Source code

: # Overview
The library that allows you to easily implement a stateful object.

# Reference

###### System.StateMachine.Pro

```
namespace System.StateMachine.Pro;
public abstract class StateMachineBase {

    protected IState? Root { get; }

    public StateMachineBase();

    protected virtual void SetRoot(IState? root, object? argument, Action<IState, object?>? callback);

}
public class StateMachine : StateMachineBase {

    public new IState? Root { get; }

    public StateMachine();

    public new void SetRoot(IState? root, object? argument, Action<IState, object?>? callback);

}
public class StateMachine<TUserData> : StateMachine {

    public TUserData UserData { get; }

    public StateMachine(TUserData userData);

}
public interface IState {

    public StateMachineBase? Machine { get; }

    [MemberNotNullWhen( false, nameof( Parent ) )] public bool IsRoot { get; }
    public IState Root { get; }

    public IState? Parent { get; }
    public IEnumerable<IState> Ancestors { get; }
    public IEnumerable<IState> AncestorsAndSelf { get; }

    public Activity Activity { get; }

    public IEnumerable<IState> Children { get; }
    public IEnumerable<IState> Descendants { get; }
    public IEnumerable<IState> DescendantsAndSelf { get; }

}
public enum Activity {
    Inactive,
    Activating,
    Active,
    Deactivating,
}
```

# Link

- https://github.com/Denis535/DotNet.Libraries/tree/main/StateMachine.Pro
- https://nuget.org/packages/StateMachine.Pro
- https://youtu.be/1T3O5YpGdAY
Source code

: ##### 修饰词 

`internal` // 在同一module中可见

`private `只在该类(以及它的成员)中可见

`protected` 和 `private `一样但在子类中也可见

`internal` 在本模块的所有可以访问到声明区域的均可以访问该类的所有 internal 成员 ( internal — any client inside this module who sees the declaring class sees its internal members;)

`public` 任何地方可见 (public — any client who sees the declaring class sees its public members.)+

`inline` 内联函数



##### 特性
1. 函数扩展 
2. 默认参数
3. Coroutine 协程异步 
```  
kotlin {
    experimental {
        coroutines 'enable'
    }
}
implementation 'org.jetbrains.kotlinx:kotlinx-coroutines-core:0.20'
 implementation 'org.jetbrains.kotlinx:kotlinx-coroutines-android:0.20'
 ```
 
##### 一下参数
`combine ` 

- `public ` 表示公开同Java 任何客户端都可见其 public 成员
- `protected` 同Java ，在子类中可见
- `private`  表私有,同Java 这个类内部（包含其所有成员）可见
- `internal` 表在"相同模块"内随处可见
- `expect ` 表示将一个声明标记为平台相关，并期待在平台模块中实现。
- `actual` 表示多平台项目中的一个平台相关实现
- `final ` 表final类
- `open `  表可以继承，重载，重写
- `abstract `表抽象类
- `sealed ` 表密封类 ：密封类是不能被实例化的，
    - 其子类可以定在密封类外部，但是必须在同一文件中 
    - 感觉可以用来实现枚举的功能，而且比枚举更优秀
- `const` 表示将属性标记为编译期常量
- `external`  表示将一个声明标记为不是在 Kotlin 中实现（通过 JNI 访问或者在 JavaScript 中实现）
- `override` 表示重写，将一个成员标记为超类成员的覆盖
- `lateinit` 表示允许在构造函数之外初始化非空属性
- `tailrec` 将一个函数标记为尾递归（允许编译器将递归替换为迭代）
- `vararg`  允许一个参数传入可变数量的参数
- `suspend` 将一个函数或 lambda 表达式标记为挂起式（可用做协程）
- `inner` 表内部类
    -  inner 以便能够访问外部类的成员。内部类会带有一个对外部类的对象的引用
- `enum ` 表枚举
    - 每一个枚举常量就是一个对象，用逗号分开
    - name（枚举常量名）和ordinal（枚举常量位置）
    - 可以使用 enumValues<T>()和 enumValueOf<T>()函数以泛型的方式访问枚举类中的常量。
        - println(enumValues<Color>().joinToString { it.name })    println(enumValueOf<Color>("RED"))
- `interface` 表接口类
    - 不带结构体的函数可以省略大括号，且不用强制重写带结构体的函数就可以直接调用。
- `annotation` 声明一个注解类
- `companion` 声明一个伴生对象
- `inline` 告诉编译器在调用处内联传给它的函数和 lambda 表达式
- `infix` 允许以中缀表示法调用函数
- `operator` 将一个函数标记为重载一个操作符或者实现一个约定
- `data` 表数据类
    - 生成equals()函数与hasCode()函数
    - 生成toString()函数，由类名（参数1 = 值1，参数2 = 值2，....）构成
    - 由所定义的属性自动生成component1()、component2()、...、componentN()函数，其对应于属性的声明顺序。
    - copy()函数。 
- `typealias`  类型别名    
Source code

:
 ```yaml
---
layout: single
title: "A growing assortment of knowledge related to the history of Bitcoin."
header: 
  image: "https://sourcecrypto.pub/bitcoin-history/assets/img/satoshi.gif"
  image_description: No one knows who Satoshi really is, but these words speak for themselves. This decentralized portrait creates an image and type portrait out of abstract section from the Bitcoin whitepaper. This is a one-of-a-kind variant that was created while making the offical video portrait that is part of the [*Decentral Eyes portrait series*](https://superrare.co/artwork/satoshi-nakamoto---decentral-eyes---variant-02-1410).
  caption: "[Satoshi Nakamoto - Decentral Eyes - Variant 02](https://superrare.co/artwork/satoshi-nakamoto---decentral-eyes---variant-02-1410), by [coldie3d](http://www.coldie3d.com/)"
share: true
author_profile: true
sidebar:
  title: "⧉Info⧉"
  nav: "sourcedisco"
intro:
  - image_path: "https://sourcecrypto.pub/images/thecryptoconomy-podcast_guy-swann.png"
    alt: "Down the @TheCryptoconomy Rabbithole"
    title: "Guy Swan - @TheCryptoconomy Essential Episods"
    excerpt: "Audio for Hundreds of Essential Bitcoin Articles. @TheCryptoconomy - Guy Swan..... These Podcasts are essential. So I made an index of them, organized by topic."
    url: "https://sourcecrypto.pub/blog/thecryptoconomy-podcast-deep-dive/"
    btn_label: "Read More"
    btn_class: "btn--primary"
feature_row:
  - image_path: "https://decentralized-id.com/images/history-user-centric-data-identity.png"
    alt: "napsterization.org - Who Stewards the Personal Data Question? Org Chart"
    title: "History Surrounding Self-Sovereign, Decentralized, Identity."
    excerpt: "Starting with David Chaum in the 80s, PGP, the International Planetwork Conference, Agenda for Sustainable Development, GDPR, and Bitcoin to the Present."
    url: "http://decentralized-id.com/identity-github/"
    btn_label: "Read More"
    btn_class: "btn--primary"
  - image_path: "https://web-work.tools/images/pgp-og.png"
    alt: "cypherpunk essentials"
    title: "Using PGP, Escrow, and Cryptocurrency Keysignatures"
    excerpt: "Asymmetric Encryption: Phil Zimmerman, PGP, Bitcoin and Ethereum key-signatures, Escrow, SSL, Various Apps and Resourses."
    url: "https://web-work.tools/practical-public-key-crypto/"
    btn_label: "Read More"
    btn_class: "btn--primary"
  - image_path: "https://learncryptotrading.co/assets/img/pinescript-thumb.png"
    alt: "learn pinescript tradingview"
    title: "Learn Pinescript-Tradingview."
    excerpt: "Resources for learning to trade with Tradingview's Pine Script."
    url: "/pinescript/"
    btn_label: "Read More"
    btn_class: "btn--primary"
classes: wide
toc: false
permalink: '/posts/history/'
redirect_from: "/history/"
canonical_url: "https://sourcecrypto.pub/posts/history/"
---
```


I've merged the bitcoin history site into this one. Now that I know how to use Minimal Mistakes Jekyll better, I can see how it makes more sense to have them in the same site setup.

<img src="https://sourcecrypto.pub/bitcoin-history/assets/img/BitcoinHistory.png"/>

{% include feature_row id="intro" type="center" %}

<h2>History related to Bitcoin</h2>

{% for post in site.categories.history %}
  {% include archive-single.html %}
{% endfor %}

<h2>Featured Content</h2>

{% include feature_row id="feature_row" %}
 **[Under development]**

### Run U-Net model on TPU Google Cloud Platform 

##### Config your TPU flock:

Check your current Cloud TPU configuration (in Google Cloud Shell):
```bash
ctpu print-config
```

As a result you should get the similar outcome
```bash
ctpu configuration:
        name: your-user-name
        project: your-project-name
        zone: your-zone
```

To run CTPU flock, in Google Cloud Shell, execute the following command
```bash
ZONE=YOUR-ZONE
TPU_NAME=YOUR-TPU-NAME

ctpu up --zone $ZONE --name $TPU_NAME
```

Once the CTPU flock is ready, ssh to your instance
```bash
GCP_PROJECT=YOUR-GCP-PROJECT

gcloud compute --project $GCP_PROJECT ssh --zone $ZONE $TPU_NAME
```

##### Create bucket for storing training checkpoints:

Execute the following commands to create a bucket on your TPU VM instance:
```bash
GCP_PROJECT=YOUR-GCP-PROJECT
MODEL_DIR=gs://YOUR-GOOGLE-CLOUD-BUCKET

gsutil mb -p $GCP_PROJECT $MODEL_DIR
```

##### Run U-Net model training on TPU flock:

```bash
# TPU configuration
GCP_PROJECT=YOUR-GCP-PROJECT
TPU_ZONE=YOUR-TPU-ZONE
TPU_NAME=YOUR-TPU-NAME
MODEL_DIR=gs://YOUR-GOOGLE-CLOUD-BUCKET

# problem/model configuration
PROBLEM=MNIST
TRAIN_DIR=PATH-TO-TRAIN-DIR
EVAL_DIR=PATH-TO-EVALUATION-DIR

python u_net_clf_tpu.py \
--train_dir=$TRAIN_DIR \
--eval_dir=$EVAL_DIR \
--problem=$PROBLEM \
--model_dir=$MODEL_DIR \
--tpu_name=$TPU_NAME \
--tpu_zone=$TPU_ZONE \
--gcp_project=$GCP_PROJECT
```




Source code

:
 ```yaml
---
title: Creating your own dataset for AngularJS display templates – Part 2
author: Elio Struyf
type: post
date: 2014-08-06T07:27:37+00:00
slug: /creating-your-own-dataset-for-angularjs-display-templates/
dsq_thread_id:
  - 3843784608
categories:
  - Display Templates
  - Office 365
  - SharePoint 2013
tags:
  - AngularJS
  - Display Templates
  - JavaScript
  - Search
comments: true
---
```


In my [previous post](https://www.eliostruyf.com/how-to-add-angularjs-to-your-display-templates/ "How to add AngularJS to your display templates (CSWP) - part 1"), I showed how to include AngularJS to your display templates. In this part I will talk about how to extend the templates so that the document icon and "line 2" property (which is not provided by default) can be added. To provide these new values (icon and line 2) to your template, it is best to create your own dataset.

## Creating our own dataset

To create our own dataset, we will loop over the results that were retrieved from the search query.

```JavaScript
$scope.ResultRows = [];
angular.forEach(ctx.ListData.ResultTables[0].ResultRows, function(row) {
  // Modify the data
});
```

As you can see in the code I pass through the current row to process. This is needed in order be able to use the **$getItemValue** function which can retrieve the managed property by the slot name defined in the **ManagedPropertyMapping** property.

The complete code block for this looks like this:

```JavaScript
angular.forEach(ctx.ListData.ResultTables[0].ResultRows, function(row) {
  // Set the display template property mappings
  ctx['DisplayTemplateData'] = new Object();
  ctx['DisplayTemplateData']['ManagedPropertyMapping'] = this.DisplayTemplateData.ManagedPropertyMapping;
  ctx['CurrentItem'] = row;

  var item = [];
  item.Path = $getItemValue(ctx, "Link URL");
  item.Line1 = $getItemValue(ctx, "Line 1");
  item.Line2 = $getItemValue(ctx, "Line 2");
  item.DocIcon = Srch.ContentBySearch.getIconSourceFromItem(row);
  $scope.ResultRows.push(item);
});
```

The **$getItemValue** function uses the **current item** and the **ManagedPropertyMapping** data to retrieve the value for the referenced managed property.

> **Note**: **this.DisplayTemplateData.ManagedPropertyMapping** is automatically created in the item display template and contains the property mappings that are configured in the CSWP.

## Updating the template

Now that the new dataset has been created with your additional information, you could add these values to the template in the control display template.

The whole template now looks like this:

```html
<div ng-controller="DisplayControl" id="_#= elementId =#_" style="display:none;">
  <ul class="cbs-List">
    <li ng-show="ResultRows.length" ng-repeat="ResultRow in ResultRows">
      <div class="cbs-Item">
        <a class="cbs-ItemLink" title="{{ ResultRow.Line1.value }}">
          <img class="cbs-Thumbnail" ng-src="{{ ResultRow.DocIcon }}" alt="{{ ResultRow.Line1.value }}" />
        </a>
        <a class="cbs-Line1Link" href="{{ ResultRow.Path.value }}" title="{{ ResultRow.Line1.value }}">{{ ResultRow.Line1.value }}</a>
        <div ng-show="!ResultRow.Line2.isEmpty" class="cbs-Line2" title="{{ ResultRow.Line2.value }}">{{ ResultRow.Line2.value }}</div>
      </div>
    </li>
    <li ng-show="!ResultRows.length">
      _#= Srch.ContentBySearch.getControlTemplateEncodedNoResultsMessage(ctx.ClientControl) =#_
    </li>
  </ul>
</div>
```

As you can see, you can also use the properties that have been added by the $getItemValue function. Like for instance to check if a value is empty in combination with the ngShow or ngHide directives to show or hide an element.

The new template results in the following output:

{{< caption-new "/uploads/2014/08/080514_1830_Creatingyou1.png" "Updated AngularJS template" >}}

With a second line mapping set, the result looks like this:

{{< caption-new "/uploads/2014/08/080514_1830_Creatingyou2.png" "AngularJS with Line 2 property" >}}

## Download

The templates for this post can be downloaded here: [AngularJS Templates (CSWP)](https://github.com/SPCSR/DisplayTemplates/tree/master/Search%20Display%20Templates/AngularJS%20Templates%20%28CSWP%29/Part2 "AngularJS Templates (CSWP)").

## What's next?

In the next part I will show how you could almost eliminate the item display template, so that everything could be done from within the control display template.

------------------------

→ **ABOUT THIS TASK**:
Only lines containing the word "looks" should be copied from the material above.

→ **EXPECTED ANSWER**:
The complete code block for this looks like this:
The whole template now looks like this:
With a second line mapping set, the result looks like this:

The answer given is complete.